# **Author: Albright Raj**

# Project Title: Sentiment analysis for **marketing**

# **Dataset Link:**
https://www.kaggle.com/datasets/crowdflower/twitter-airline-sentiment

In [16]:
import nltk
import pandas as pd
import numpy as np
from nltk.corpus import stopwords
from nltk.tokenize import word_tokenize

In [17]:
nltk.download('stopwords')
nltk.download('punkt')

[nltk_data] Downloading package stopwords to /root/nltk_data...
[nltk_data]   Package stopwords is already up-to-date!
[nltk_data] Downloading package punkt to /root/nltk_data...
[nltk_data]   Package punkt is already up-to-date!


True

# **Data Collection**
We need to load the Twitter Airlines Sentiment CSV file into jupyter notebook.

In [18]:
data = pd.read_csv('Tweets.csv')

In [19]:
data.columns

Index(['tweet_id', 'airline_sentiment', 'airline_sentiment_confidence',
       'negativereason', 'negativereason_confidence', 'airline',
       'airline_sentiment_gold', 'name', 'negativereason_gold',
       'retweet_count', 'text', 'tweet_coord', 'tweet_created',
       'tweet_location', 'user_timezone'],
      dtype='object')

In [20]:
data.head()

Unnamed: 0,tweet_id,airline_sentiment,airline_sentiment_confidence,negativereason,negativereason_confidence,airline,airline_sentiment_gold,name,negativereason_gold,retweet_count,text,tweet_coord,tweet_created,tweet_location,user_timezone
0,570306133677760513,neutral,1.0,,,Virgin America,,cairdin,,0,@VirginAmerica What @dhepburn said.,,2015-02-24 11:35:52 -0800,,Eastern Time (US & Canada)
1,570301130888122368,positive,0.3486,,0.0,Virgin America,,jnardino,,0,@VirginAmerica plus you've added commercials t...,,2015-02-24 11:15:59 -0800,,Pacific Time (US & Canada)
2,570301083672813571,neutral,0.6837,,,Virgin America,,yvonnalynn,,0,@VirginAmerica I didn't today... Must mean I n...,,2015-02-24 11:15:48 -0800,Lets Play,Central Time (US & Canada)
3,570301031407624196,negative,1.0,Bad Flight,0.7033,Virgin America,,jnardino,,0,@VirginAmerica it's really aggressive to blast...,,2015-02-24 11:15:36 -0800,,Pacific Time (US & Canada)
4,570300817074462722,negative,1.0,Can't Tell,1.0,Virgin America,,jnardino,,0,@VirginAmerica and it's a really big bad thing...,,2015-02-24 11:14:45 -0800,,Pacific Time (US & Canada)


# **Data Preprocessing**

This below provided code snippet utilizes the NLTK library to preprocess text data stored in a DataFrame called 'data.' It first initializes a set of English stopwords and then defines a custom function, 'preprocess_text,' which tokenizes, converts to lowercase, and removes non-alphanumeric characters from each text entry while filtering out stopwords.

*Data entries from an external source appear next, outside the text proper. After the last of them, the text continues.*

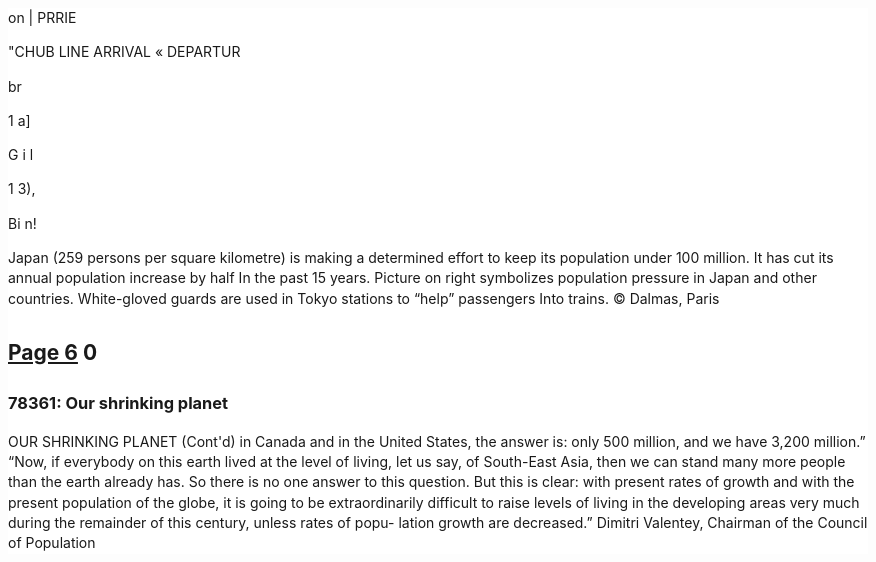 on | PRRIE 
  
   
  
"CHUB LINE 
ARRIVAL « DEPARTUR     
    
 
  
br
 
1 
a]
 
G
i
l
 
1 3),
 
Bi
n!
 
 
Japan 
(259 persons 
per square 
kilometre) 
is making a 
determined effort 
to keep its 
population under 
100 million. 
It has cut its 
annual population 
increase by half 
In the past 
15 years. 
Picture on 
right symbolizes 
population pressure 
in Japan and 
other countries. 
White-gloved 
guards are 
used in Tokyo 
stations to 
“help” passengers 
Into trains. 
© Dalmas, Paris

## [Page 6](015480engo.pdf#page=6) 0

### 78361: Our shrinking planet

OUR SHRINKING PLANET (Cont'd) 
in Canada and in the United States, the answer is: only 
500 million, and we have 3,200 million.” 
“Now, if everybody on this earth lived at the level of 
living, let us say, of South-East Asia, then we can stand 
many more people than the earth already has. So there 
is no one answer to this question. But this is clear: with 
present rates of growth and with the present population 
of the globe, it is going to be extraordinarily difficult to 
raise levels of living in the developing areas very much 
during the remainder of this century, unless rates of popu- 
lation growth are decreased.” 
Dimitri Valentey, Chairman of the Council of Population 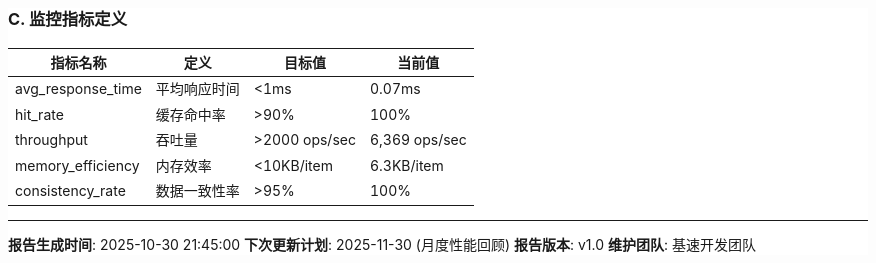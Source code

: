 ### C. 监控指标定义

| 指标名称 | 定义 | 目标值 | 当前值 |
|----------|------|--------|--------|
| avg_response_time | 平均响应时间 | <1ms | 0.07ms |
| hit_rate | 缓存命中率 | >90% | 100% |
| throughput | 吞吐量 | >2000 ops/sec | 6,369 ops/sec |
| memory_efficiency | 内存效率 | <10KB/item | 6.3KB/item |
| consistency_rate | 数据一致性率 | >95% | 100% |

---

**报告生成时间**: 2025-10-30 21:45:00
**下次更新计划**: 2025-11-30 (月度性能回顾)
**报告版本**: v1.0
**维护团队**: 基速开发团队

This function is applied to the 'text' column of the DataFrame, and the cleaned text is stored in a new 'cleaned_text' column, making the data more suitable for various natural language processing tasks, such as sentiment analysis or text classification.

In [21]:
stop_words = set(stopwords.words('english'))

In [22]:
def preprocess_text(text):
    words = word_tokenize(text)
    words = [word.lower() for word in words if word.isalnum() and word.lower() not in stop_words]
    return ' '.join(words)

data['cleaned_text'] = data['text'].apply(preprocess_text)

In [23]:
X = data['cleaned_text']
y = data['airline_sentiment']

In [24]:
data['cleaned_text'].head()

0                          virginamerica dhepburn said
1    virginamerica plus added commercials experienc...
2    virginamerica today must mean need take anothe...
3    virginamerica really aggressive blast obnoxiou...
4                   virginamerica really big bad thing
Name: cleaned_text, dtype: object